WHAT IS NEEDED:
In the records below, find each line containing the word "latlng" and copy it.

DATA PROVIDED:
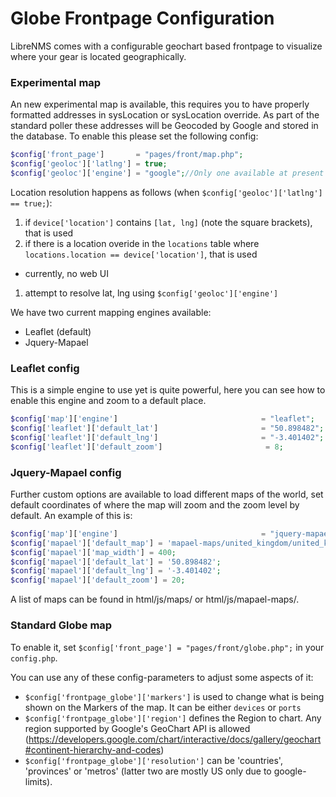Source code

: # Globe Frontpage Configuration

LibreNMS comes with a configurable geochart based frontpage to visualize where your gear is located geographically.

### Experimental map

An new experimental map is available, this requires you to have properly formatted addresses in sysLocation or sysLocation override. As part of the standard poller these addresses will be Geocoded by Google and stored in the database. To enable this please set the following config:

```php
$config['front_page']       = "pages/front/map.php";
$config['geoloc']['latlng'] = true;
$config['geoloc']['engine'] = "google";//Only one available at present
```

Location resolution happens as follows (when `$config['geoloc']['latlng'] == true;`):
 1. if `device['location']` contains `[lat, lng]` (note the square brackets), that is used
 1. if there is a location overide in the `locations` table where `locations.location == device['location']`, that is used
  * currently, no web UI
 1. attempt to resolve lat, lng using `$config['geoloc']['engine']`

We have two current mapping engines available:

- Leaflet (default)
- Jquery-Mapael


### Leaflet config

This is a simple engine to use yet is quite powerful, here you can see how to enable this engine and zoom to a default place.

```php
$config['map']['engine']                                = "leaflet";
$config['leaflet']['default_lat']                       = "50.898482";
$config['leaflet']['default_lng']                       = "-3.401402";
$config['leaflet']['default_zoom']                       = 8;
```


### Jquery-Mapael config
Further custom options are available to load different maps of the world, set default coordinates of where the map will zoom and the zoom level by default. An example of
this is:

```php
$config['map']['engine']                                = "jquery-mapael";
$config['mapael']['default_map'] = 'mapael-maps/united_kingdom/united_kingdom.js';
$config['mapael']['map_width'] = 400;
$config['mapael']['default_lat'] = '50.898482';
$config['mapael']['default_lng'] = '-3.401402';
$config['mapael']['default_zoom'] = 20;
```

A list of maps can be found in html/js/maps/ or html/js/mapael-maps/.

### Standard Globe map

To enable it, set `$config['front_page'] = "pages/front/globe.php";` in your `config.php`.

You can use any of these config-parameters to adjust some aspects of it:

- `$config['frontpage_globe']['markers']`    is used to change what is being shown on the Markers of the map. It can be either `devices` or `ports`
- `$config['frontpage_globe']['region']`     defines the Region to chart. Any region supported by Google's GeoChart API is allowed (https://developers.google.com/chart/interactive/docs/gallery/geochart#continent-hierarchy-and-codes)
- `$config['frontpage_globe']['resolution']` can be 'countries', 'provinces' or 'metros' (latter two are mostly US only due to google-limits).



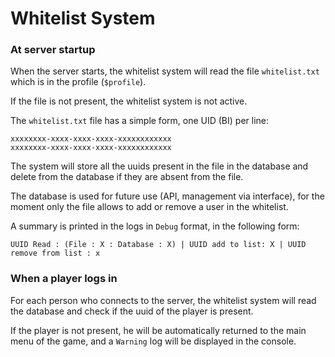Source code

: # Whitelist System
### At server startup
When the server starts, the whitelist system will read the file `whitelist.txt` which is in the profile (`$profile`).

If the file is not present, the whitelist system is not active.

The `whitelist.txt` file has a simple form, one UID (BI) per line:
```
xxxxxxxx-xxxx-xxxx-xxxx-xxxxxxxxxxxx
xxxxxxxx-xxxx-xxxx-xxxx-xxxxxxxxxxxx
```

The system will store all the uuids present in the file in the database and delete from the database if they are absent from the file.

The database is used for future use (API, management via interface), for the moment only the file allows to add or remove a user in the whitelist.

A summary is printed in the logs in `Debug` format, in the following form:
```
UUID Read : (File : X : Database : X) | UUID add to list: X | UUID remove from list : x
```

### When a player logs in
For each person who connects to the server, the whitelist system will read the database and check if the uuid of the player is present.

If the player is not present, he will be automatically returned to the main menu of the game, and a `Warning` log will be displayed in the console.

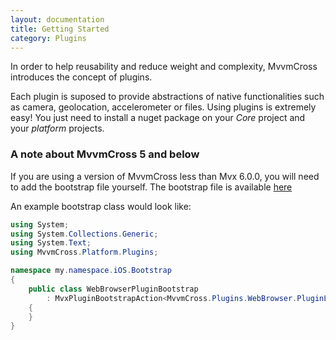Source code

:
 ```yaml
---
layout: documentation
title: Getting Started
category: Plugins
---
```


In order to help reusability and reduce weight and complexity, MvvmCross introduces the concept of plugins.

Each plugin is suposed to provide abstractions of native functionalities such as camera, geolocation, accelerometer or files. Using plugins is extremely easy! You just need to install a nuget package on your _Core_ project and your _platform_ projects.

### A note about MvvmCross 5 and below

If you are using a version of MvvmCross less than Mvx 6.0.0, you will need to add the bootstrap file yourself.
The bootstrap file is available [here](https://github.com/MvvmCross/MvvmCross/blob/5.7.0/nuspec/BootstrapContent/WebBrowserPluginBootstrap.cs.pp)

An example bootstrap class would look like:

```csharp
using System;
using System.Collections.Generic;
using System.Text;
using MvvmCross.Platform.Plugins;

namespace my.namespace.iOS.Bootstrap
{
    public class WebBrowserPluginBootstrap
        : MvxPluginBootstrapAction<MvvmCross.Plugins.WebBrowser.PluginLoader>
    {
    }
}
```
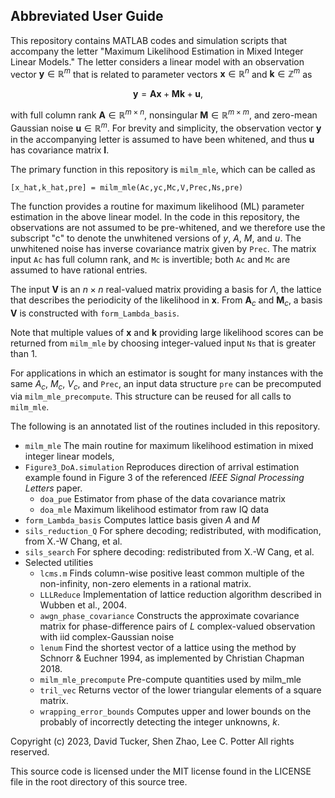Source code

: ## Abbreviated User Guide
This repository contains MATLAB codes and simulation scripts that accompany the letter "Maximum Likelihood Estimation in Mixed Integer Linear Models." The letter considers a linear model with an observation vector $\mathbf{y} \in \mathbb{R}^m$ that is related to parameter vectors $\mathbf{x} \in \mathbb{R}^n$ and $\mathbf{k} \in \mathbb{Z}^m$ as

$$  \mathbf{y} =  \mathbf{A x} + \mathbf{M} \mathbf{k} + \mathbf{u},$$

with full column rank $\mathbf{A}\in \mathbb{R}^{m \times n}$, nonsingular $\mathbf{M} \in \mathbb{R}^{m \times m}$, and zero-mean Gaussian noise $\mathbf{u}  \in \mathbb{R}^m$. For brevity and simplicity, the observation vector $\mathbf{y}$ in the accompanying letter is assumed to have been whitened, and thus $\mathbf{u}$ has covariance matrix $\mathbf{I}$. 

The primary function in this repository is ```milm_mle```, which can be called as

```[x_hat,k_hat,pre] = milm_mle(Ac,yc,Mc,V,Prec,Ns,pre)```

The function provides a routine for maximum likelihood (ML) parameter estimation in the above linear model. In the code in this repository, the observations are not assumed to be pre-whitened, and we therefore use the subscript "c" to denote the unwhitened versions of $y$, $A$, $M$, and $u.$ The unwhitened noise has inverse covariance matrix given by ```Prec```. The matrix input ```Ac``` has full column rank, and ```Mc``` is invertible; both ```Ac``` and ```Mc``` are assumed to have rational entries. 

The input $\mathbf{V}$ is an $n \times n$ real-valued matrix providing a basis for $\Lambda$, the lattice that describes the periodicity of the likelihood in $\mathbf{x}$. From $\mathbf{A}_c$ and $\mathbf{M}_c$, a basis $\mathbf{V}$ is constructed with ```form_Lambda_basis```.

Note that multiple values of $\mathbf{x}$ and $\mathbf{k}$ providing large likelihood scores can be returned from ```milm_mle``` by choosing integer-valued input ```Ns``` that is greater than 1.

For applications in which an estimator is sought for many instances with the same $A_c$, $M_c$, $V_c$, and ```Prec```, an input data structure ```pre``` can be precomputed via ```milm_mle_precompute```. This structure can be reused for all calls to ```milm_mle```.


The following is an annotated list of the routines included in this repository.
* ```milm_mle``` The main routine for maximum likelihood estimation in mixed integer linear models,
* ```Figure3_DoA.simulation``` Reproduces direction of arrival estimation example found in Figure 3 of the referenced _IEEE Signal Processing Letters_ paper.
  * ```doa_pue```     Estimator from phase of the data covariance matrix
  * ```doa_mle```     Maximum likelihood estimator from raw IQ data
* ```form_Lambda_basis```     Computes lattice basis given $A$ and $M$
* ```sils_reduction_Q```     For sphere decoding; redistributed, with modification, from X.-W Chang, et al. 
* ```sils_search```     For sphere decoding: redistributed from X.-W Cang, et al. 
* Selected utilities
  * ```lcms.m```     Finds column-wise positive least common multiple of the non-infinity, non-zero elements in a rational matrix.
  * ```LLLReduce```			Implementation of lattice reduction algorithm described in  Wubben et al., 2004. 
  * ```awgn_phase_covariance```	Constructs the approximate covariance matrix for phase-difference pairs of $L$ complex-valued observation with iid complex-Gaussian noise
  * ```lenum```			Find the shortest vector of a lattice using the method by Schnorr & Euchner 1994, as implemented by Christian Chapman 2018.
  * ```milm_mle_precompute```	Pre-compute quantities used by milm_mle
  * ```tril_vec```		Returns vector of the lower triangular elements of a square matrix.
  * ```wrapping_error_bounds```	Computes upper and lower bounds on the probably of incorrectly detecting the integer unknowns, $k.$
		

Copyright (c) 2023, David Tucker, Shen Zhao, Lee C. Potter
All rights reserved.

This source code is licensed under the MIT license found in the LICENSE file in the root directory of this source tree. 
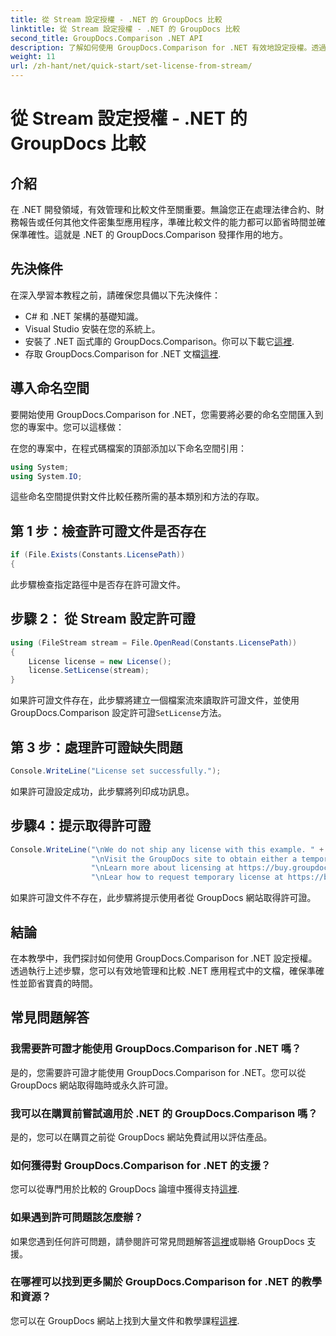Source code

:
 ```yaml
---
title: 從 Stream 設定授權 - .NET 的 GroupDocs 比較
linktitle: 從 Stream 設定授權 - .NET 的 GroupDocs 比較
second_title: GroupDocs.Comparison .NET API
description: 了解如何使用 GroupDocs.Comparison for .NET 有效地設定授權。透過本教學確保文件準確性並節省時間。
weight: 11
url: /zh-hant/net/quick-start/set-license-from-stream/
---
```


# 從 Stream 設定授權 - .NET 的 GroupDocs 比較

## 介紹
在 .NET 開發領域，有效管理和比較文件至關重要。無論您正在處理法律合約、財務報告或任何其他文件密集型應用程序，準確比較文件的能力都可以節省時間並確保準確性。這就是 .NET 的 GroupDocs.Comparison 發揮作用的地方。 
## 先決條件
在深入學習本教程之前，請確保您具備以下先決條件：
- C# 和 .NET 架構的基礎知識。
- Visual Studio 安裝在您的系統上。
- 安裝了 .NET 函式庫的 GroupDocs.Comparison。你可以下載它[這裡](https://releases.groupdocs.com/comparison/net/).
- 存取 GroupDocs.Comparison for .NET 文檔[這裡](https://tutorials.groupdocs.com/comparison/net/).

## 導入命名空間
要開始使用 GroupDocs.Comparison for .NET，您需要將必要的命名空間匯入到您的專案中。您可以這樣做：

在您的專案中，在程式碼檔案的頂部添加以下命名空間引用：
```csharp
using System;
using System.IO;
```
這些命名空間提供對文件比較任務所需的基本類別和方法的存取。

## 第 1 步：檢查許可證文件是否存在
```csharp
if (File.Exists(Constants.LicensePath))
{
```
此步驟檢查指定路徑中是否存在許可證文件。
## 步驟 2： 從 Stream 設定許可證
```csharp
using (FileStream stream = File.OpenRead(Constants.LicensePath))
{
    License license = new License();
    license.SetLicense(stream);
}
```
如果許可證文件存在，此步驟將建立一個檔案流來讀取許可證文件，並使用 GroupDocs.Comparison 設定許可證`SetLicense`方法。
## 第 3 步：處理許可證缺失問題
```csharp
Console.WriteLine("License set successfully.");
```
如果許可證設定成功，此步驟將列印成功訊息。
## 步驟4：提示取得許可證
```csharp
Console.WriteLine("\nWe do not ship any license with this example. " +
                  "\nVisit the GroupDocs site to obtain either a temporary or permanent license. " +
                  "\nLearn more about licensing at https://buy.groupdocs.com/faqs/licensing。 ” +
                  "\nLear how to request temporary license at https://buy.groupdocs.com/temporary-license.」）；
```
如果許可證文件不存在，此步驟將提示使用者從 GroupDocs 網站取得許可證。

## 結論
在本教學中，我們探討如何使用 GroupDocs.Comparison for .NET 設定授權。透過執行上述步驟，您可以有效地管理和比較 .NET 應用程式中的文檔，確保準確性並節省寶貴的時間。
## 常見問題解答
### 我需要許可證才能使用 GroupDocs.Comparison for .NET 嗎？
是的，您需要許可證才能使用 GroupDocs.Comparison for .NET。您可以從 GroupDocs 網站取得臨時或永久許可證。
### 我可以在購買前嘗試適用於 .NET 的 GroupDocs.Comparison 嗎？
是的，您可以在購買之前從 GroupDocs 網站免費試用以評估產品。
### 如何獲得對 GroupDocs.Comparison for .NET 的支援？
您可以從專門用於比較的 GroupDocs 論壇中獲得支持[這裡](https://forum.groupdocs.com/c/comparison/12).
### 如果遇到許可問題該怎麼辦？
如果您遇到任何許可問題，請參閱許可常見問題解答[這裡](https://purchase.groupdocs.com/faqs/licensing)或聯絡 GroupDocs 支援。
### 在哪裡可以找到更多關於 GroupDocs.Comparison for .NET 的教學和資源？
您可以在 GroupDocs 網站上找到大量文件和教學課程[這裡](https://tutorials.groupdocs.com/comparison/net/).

COMPLETED TASK:
$config['geoloc']['latlng'] = true;
Location resolution happens as follows (when `$config['geoloc']['latlng'] == true;`):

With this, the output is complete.